The Harmony layer-1 blockchain project team has offered a bounty comparable to just 1% from the $100 million in crypto stolen in the Horizon Bridge hack a week ago.
Harmony tweeted on June 26 the team had committed $a million for that return from the funds which were stolen in the Horizon Bridge on June 23. It added, “Harmony will advocate without criminal charges when money is came back.”
We invest in a $1M bounty for that return of Horizon bridge funds and discussing exploit information.
Call us at whitehat@harmony.one or ETH address 0xd6ddd996b2d5b7db22306654fd548ba2a58693ac.
Harmony will advocate without criminal charges when money is came back.
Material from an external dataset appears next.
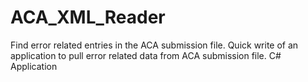 # ACA_XML_Reader
Find error related entries in the ACA submission file.
Quick write of an application to pull error related data from ACA submission file.
C# Application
— Harmony (@harmonyprotocol) June 26, 2022
However, concerns happen to be elevated the modest bounty sum might not be enough to incentivize the attacker to come back the funds.
The Horizon Bridge is really a token bridge between your Harmony blockchain and also the Ethereum network, Binance Chain, and Bitcoin. The Bitcoin bridge wasn’t affected within this exploit.
When compared with other high-profile exploits this season, Harmony’s bounty offer ranks low. The $ten million provided to the Rari Fuse attacker in May was 12.5% from the total stolen. The Beanstalk Finance team offered $7.six million that was 10% from the total exploited in the protocol in April.
Harmony’s bounty offers are so low the crypto trader known on Twitter as Degen Spartan known as it an “insulting amount.” He added, “imagine losing 100m and thinking you are capable of lowball for any 1% bounty lmwo this type of person just doing performance art to mitigate legal liability.”
1M?
insulting amount, gfy https://t.co/TgZ0gDOC43
— 찌 G 跻 じ Goblin from the (@DegenSpartan) June 26, 2022
Within an incident response update coming bridge hack on June 25, Harmony founder Stephen Tse tweeted the hack wasn’t the effect of a smart contract code breach, rather, they found evidence that personal keys were compromised which brought towards the breach from the bridge.
1/ An accidents response update coming bridge hack
Confidentiality is essential to keep integrity included in this ongoing analysis. The omission of specific details would be to safeguard sensitive data within the interest in our community.
— stephen tse s.one stse.eth (@stse) June 26, 2022
Tse stated the Ethereum side from the bridge had migrated “to a 4-5 multisig because the incident.” The vulnerability from the multisig wallet requiring just two from five signers was introduced up with a community member in April, however the issue wasn’t addressed through the Harmony team so far.
A multisig wallet is really a crypto wallet that needs multiple key holders to approve a transaction. These wallets are generally used at crypto projects.
As of times of writing, the Horizon Bridge hacker hasn’t moved the stolen funds into Tornado Cash, an Ether (ETH) mixer, or other anonymizer.
Related: Just how can crypto stop getting hacked?
Hope isn’t lost for Harmony, since it’s $a million bounty isn’t the tiniest proportional to the quantity of funds lost. In 2021, the Poly Network interoperability platform was hacked for $610 million. The team’s bounty offer of $500,000 was .08% from the total stolen. The sale was rejected, but fortunately the funds were came back anyway.